273/365 I have a plan

I have two plans, in fact.

1. The Presbyterian Plan: I'm doing two banners, 36" wide by 58" long, to flank their sanctuary, basically. When I sat down with the pastor, Jim, we talked about what Advent meant to him, what it means to me, what it means in his church. We decided on a more pictorial theme than my church probably would want, but it gives me a chance to play with some different themes. The first banner is a depiction of the Visitation as an example of pure belief and faith, done in an abstract-ish way, the meeting of Elizabeth and Mary strongly implied but not, you know, titled or anything. Fields behind them, full moon in the sky.

The other banner is based on Jim's idea that Advent is about watching and waiting. You do not know the hour, that sort of thing. So I'm working with the idea of a watchman. I have the drawing done. Another moon on the horizon, seen through a window where a person sits with his back to the viewer, watching out across the vista. I'm excited.

2. The Catholic Plan. I usually just need a nudge in the right direction. We have so many places in our church where banners can go: in the sanctuary they can flank the crucifix (an unpopular choice lately because that was the same-as-it-ever-was option for many years of bad burlap and felt and lining fabric banners). They have often stood behind the ambo as a focal point, sort of to one side. They could stand on either side by the Mary and Joseph altars. They could technically hang from pillars, although it wouldn't be the same effect as in a more gothic style of church. Or they can go in the back of church, either in what has become the seasonal corner (in Ordinary Time, there is information about various opportunities or themes; in Advent the Giving Tree goes there, during Christmas, the creche, and so forth). Or they can hang from the choir loft.
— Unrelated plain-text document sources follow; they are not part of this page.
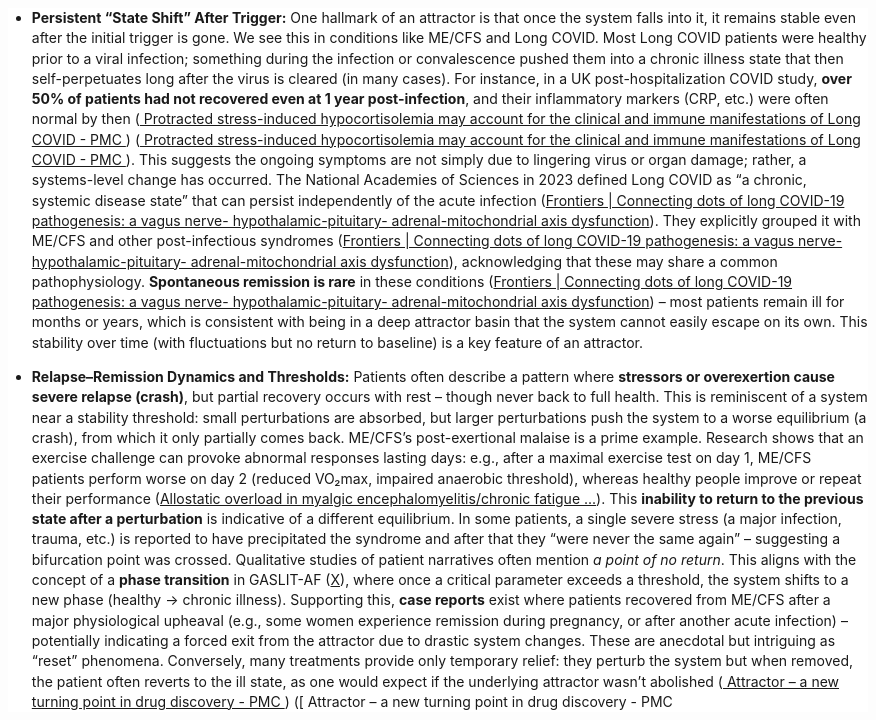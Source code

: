 - **Persistent “State Shift” After Trigger:** One hallmark of an attractor is that once the system falls into it, it remains stable even after the initial trigger is gone. We see this in conditions like ME/CFS and Long COVID. Most Long COVID patients were healthy prior to a viral infection; something during the infection or convalescence pushed them into a chronic illness state that then self-perpetuates long after the virus is cleared (in many cases). For instance, in a UK post-hospitalization COVID study, **over 50% of patients had not recovered even at 1 year post-infection**, and their inflammatory markers (CRP, etc.) were often normal by then ([
            Protracted stress-induced hypocortisolemia may account for the clinical and immune manifestations of Long COVID - PMC
        ](https://pmc.ncbi.nlm.nih.gov/articles/PMC9519365/#:~:text=In%20the%20%E2%80%9CPost,greater%20and%20prior%20invasive%20mechanical)) ([
            Protracted stress-induced hypocortisolemia may account for the clinical and immune manifestations of Long COVID - PMC
        ](https://pmc.ncbi.nlm.nih.gov/articles/PMC9519365/#:~:text=headache%2C%20chest%20pain%2C%20abdominal%20symptoms%2C,4)). This suggests the ongoing symptoms are not simply due to lingering virus or organ damage; rather, a systems-level change has occurred. The National Academies of Sciences in 2023 defined Long COVID as “a chronic, systemic disease state” that can persist independently of the acute infection ([Frontiers | Connecting dots of long COVID-19 pathogenesis: a vagus nerve- hypothalamic-pituitary- adrenal-mitochondrial axis dysfunction](https://www.frontiersin.org/journals/cellular-and-infection-microbiology/articles/10.3389/fcimb.2024.1501949/full#:~:text=Introduction)). They explicitly grouped it with ME/CFS and other post-infectious syndromes ([Frontiers | Connecting dots of long COVID-19 pathogenesis: a vagus nerve- hypothalamic-pituitary- adrenal-mitochondrial axis dysfunction](https://www.frontiersin.org/journals/cellular-and-infection-microbiology/articles/10.3389/fcimb.2024.1501949/full#:~:text=Long%20COVID%20,A%20Long%20COVID%20Definition%3A%20A)), acknowledging that these may share a common pathophysiology. **Spontaneous remission is rare** in these conditions ([Frontiers | Connecting dots of long COVID-19 pathogenesis: a vagus nerve- hypothalamic-pituitary- adrenal-mitochondrial axis dysfunction](https://www.frontiersin.org/journals/cellular-and-infection-microbiology/articles/10.3389/fcimb.2024.1501949/full#:~:text=those%20with%20mild%20to%20moderate,have%20been%20proposed%2C%20including%20persistent)) – most patients remain ill for months or years, which is consistent with being in a deep attractor basin that the system cannot easily escape on its own. This stability over time (with fluctuations but no return to baseline) is a key feature of an attractor. 

- **Relapse–Remission Dynamics and Thresholds:** Patients often describe a pattern where **stressors or overexertion cause severe relapse (crash)**, but partial recovery occurs with rest – though never back to full health. This is reminiscent of a system near a stability threshold: small perturbations are absorbed, but larger perturbations push the system to a worse equilibrium (a crash), from which it only partially comes back. ME/CFS’s post-exertional malaise is a prime example. Research shows that an exercise challenge can provoke abnormal responses lasting days: e.g., after a maximal exercise test on day 1, ME/CFS patients perform worse on day 2 (reduced VO₂max, impaired anaerobic threshold), whereas healthy people improve or repeat their performance ([Allostatic overload in myalgic encephalomyelitis/chronic fatigue ...](https://www.sciencedirect.com/science/article/abs/pii/S0306987713003137#:~:text=Allostatic%20overload%20in%20myalgic%20encephalomyelitis%2Fchronic,the%20physiological%20mechanisms%20employed)). This **inability to return to the previous state after a perturbation** is indicative of a different equilibrium. In some patients, a single severe stress (a major infection, trauma, etc.) is reported to have precipitated the syndrome and after that they “were never the same again” – suggesting a bifurcation point was crossed. Qualitative studies of patient narratives often mention *a point of no return*. This aligns with the concept of a **phase transition** in GASLIT-AF ([X](https://twitter.com/i/grok/share/fE0MtcqibTdA4MRjwQimgRTjA#:~:text=the%20state%20of%20a%20system,coordination%20that%20characterizes%20healthy%20physiology)), where once a critical parameter exceeds a threshold, the system shifts to a new phase (healthy → chronic illness). Supporting this, **case reports** exist where patients recovered from ME/CFS after a major physiological upheaval (e.g., some women experience remission during pregnancy, or after another acute infection) – potentially indicating a forced exit from the attractor due to drastic system changes. These are anecdotal but intriguing as “reset” phenomena. Conversely, many treatments provide only temporary relief: they perturb the system but when removed, the patient often reverts to the ill state, as one would expect if the underlying attractor wasn’t abolished ([
            Attractor – a new turning point in drug discovery - PMC
        ](https://pmc.ncbi.nlm.nih.gov/articles/PMC6709805/#:~:text=Schematic%20diagram%20of%20the%20conception,arrows%20to%20represent%20the%20dynamic)) ([
            Attractor – a new turning point in drug discovery - PMC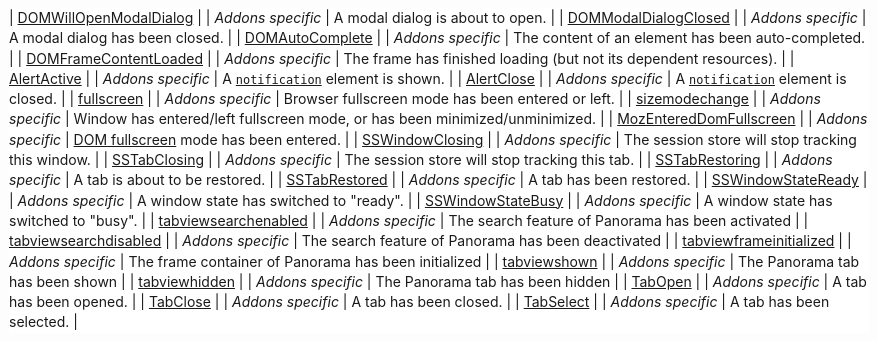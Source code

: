| [DOMWillOpenModalDialog](/es/docs/Web/Reference/Events/DOMWillOpenModalDialog)   |                | _Addons specific_ | A modal dialog is about to open.                                                                                                |
| [DOMModalDialogClosed](/es/docs/Web/Reference/Events/DOMModalDialogClosed)       |                | _Addons specific_ | A modal dialog has been closed.                                                                                                 |
| [DOMAutoComplete](/es/docs/Web/Reference/Events/DOMAutoComplete)                 |                | _Addons specific_ | The content of an element has been auto-completed.                                                                              |
| [DOMFrameContentLoaded](/es/docs/Web/Reference/Events/DOMFrameContentLoaded)     |                | _Addons specific_ | The frame has finished loading (but not its dependent resources).                                                               |
| [AlertActive](/es/docs/Web/Reference/Events/AlertActive)                         |                | _Addons specific_ | A [`notification`](/es/docs/XUL/notification) element is shown.                                                                 |
| [AlertClose](/es/docs/Web/Reference/Events/AlertClose)                           |                | _Addons specific_ | A [`notification`](/es/docs/XUL/notification) element is closed.                                                                |
| [fullscreen](/es/docs/Web/Reference/Events/fullscreen)                           |                | _Addons specific_ | Browser fullscreen mode has been entered or left.                                                                               |
| [sizemodechange](/es/docs/Web/Reference/Events/sizemodechange)                   |                | _Addons specific_ | Window has entered/left fullscreen mode, or has been minimized/unminimized.                                                     |
| [MozEnteredDomFullscreen](/es/docs/Web/Reference/Events/MozEnteredDomFullscreen) |                | _Addons specific_ | [DOM fullscreen](/es/docs/Web/API/Fullscreen_API) mode has been entered.                                                    |
| [SSWindowClosing](/es/docs/Web/Reference/Events/SSWindowClosing)                 |                | _Addons specific_ | The session store will stop tracking this window.                                                                               |
| [SSTabClosing](/es/docs/Web/Reference/Events/SSTabClosing)                       |                | _Addons specific_ | The session store will stop tracking this tab.                                                                                  |
| [SSTabRestoring](/es/docs/Web/Reference/Events/SSTabRestoring)                   |                | _Addons specific_ | A tab is about to be restored.                                                                                                  |
| [SSTabRestored](/es/docs/Web/Reference/Events/SSTabRestored)                     |                | _Addons specific_ | A tab has been restored.                                                                                                        |
| [SSWindowStateReady](/es/docs/Web/Reference/Events/SSWindowStateReady)           |                | _Addons specific_ | A window state has switched to "ready".                                                                                         |
| [SSWindowStateBusy](/es/docs/Web/Reference/Events/SSWindowStateBusy)             |                | _Addons specific_ | A window state has switched to "busy".                                                                                          |
| [tabviewsearchenabled](/es/docs/Web/Reference/Events/tabviewsearchenabled)       |                | _Addons specific_ | The search feature of Panorama has been activated                                                                               |
| [tabviewsearchdisabled](/es/docs/Web/Reference/Events/tabviewsearchdisabled)     |                | _Addons specific_ | The search feature of Panorama has been deactivated                                                                             |
| [tabviewframeinitialized](/es/docs/Web/Reference/Events/tabviewframeinitialized) |                | _Addons specific_ | The frame container of Panorama has been initialized                                                                            |
| [tabviewshown](/es/docs/Web/Reference/Events/tabviewshown)                       |                | _Addons specific_ | The Panorama tab has been shown                                                                                                 |
| [tabviewhidden](/es/docs/Web/Reference/Events/tabviewhidden)                     |                | _Addons specific_ | The Panorama tab has been hidden                                                                                                |
| [TabOpen](/es/docs/Web/Reference/Events/TabOpen)                                 |                | _Addons specific_ | A tab has been opened.                                                                                                          |
| [TabClose](/es/docs/Web/Reference/Events/TabClose)                               |                | _Addons specific_ | A tab has been closed.                                                                                                          |
| [TabSelect](/es/docs/Web/Reference/Events/TabSelect)                             |                | _Addons specific_ | A tab has been selected.                                                                                                        |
Jack installed curtain rods up there on the underside of the loft railing so that banners could be easily attached (I used to balance them with heavy objects here and there). That's where Easter's banners were hung.

And I sent a message to Fr. Miguel and Sr. Hildegard asking for opinions. Hildegard is on retreat or some sort of visit to her motherhouse, but Miguel wrote me back and probably thought he gave me no direction (he basically said that anything was fine, but nothing obvious like Mary and John the Baptist and--well, what I'm doing for the Presbyterians, although he didn't say that (I did). They can go where I want and say what I want.

Well, there are 4 Sundays of Advent, so there will be 4 banners, hung from the choir loft one at a time. I won't give too much away just yet but I drew as much as I could from the Sunday readings for Year A (I can't believe it's going to be Year A again already). I find I do best when I pull from scripture: my Christmas banner is Numbers 24:17; my first Easter banner was John 20:2; my current Easter banner doesn't pull from a specific passage but from creation and incarnation and resurrection and leading to Pentecost. But I already knew what I wanted from that one--the others required more thought and, well, lectio, frankly.

So these four are thus:
1. Romans 13:12
2. Isaiah 11:5-9
3. James 5:7-8
4. Isaiah 7:11 and Psalm 24 and Matthew 1:20-24

The only other thing I'll say right now is the color scheme: navy, blue violet, gray, rose, black, and lightest blue (like shadow on snow).

Next up: full sized mock ups and then off to the fabric store once I gather up my fragments here and see what I need. My favorite part.

1 comments:

mh said...

I can't wait to see them all!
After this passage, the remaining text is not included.